▶ _What the exercise asks_
Any picture in the entries is to be skipped, while everything else is transcribed word for word.

*** Information supplied ***

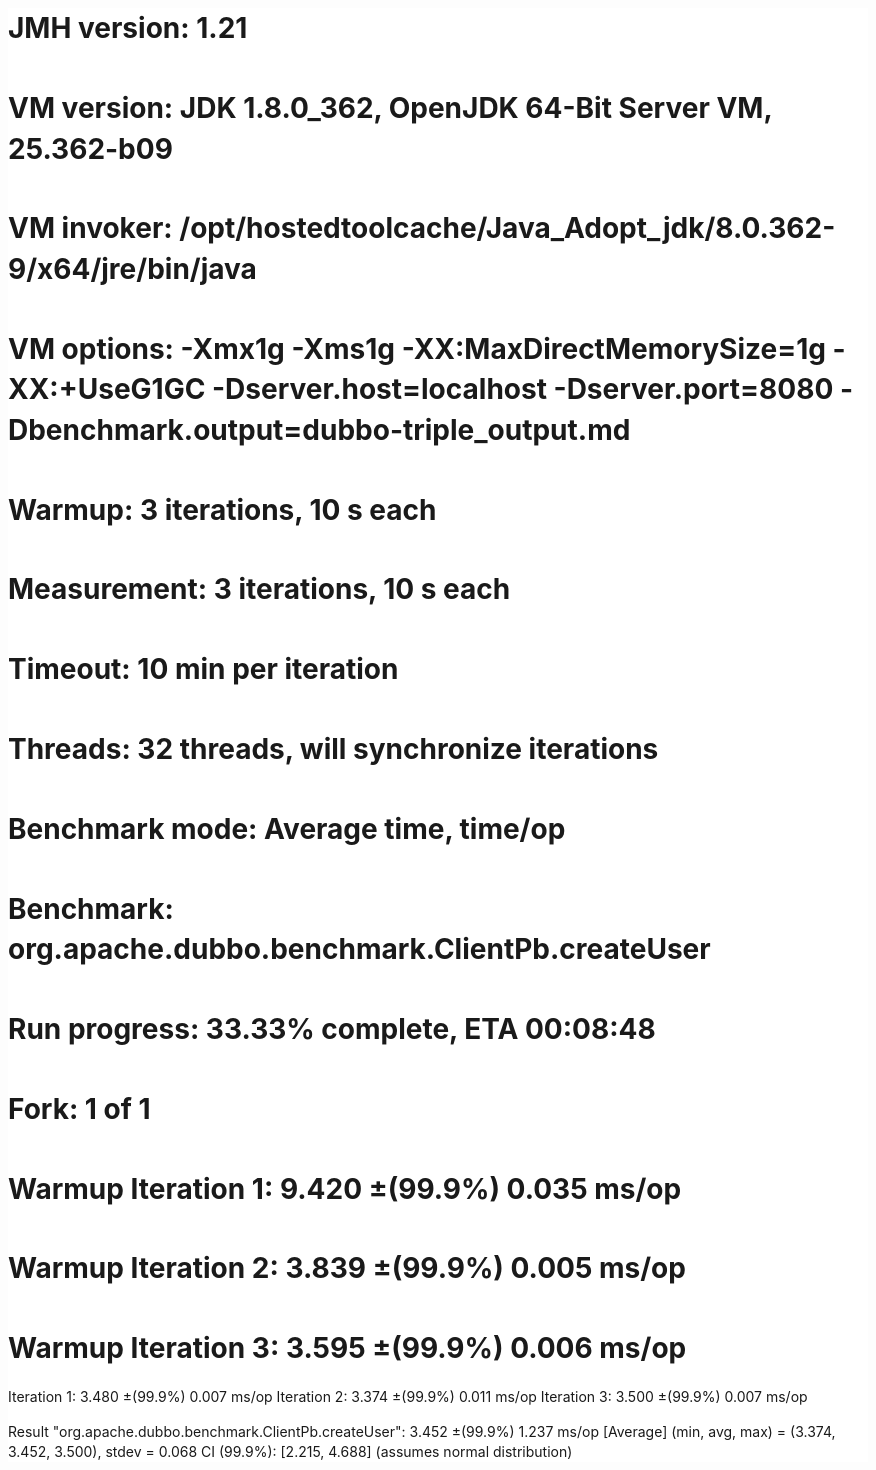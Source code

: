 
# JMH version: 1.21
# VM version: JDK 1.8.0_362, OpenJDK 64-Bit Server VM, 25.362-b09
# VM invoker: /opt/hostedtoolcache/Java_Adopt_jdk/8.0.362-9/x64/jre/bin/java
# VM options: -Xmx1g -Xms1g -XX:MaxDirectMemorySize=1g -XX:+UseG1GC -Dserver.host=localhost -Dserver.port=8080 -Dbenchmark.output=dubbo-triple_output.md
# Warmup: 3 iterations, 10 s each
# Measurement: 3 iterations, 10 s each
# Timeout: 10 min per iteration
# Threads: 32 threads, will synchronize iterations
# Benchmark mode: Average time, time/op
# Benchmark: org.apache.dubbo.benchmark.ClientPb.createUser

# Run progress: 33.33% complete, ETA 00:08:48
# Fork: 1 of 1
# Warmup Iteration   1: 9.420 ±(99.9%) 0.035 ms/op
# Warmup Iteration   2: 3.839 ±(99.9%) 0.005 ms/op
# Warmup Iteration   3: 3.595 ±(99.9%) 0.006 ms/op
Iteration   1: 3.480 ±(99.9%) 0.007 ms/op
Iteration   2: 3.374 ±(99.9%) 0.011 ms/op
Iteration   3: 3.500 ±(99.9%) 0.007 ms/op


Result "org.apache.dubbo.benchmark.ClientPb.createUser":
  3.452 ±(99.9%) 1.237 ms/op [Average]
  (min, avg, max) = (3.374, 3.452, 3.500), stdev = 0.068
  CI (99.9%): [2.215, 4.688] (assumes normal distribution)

*** End of Information supplied ***

▶ _Solution to the exercise_
Source code

: 
# JMH version: 1.21
# VM version: JDK 1.8.0_362, OpenJDK 64-Bit Server VM, 25.362-b09
# VM invoker: /opt/hostedtoolcache/Java_Adopt_jdk/8.0.362-9/x64/jre/bin/java
# VM options: -Xmx1g -Xms1g -XX:MaxDirectMemorySize=1g -XX:+UseG1GC -Dserver.host=localhost -Dserver.port=8080 -Dbenchmark.output=dubbo-triple_output.md
# Warmup: 3 iterations, 10 s each
# Measurement: 3 iterations, 10 s each
# Timeout: 10 min per iteration
# Threads: 32 threads, will synchronize iterations
# Benchmark mode: Average time, time/op
# Benchmark: org.apache.dubbo.benchmark.ClientPb.createUser

# Run progress: 33.33% complete, ETA 00:08:48
# Fork: 1 of 1
# Warmup Iteration   1: 9.420 ±(99.9%) 0.035 ms/op
# Warmup Iteration   2: 3.839 ±(99.9%) 0.005 ms/op
# Warmup Iteration   3: 3.595 ±(99.9%) 0.006 ms/op
Iteration   1: 3.480 ±(99.9%) 0.007 ms/op
Iteration   2: 3.374 ±(99.9%) 0.011 ms/op
Iteration   3: 3.500 ±(99.9%) 0.007 ms/op


Result "org.apache.dubbo.benchmark.ClientPb.createUser":
  3.452 ±(99.9%) 1.237 ms/op [Average]
  (min, avg, max) = (3.374, 3.452, 3.500), stdev = 0.068
  CI (99.9%): [2.215, 4.688] (assumes normal distribution)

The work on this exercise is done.